### WORK TO COMPLETE
The answer must consist of every line in the records that contains the word "result".

### EXCERPTED DATA
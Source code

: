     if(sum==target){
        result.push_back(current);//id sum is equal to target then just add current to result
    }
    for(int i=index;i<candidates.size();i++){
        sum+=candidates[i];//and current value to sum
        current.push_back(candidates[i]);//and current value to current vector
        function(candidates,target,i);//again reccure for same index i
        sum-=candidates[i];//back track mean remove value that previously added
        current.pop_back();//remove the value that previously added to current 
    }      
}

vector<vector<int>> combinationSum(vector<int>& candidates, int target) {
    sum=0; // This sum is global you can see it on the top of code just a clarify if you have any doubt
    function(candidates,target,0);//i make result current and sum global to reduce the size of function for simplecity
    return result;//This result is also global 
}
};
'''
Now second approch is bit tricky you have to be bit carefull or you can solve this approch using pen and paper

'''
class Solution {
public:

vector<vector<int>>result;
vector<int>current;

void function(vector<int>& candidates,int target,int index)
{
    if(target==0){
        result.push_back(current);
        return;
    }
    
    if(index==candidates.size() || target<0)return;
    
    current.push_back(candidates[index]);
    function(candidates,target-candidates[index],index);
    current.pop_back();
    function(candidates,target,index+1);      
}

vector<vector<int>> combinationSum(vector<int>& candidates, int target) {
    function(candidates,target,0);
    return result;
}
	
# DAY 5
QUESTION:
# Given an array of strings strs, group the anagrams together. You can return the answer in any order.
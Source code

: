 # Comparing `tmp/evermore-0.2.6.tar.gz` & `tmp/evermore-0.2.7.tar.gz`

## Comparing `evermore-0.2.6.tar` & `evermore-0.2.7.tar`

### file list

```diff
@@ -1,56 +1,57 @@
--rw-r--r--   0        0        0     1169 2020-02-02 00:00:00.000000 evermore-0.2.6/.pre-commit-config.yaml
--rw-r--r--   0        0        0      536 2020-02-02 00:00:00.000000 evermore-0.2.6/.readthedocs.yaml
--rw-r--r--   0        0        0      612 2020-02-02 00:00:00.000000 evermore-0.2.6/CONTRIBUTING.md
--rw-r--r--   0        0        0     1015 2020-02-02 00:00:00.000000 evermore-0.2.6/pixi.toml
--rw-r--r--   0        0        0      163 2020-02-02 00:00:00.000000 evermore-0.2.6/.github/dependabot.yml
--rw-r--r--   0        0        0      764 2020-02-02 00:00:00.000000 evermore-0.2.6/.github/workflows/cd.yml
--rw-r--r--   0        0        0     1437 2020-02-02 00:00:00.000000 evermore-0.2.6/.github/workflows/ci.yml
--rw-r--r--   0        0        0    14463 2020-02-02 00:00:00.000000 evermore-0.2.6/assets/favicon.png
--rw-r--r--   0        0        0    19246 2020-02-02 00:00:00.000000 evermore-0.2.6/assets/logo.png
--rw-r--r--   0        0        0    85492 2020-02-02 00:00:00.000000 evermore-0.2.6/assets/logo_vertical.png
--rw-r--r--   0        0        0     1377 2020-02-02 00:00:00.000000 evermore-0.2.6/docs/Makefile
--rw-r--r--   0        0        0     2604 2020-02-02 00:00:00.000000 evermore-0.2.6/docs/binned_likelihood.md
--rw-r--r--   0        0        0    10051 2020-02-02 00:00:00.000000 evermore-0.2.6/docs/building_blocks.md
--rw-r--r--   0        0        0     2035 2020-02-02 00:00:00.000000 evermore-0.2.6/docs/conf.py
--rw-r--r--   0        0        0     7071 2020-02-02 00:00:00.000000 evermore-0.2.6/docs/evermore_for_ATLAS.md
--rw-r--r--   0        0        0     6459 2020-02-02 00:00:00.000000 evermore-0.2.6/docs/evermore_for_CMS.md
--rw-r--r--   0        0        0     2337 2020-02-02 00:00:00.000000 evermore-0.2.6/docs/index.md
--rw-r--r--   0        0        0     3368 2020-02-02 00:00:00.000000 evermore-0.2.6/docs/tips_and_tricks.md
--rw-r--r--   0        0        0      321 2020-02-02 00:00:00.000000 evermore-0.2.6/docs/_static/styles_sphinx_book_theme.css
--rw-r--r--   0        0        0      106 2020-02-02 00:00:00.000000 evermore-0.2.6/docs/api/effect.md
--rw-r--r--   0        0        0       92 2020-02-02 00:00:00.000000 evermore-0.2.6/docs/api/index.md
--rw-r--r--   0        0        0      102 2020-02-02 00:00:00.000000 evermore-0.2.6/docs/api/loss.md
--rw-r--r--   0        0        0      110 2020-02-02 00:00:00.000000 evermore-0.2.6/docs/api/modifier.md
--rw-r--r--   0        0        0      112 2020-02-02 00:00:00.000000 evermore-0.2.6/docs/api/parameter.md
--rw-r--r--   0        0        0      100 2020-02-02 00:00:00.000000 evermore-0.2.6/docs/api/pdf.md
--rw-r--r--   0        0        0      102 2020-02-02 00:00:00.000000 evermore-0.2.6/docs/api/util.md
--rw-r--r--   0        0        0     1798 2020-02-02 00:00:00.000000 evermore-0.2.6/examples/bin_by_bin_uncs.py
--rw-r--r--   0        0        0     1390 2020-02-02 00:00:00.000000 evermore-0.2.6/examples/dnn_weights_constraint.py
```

### PROBLEM SOLUTION
        result.push_back(current);//id sum is equal to target then just add current to result
    function(candidates,target,0);//i make result current and sum global to reduce the size of function for simplecity
    return result;//This result is also global 
vector<vector<int>>result;
        result.push_back(current);
    return result;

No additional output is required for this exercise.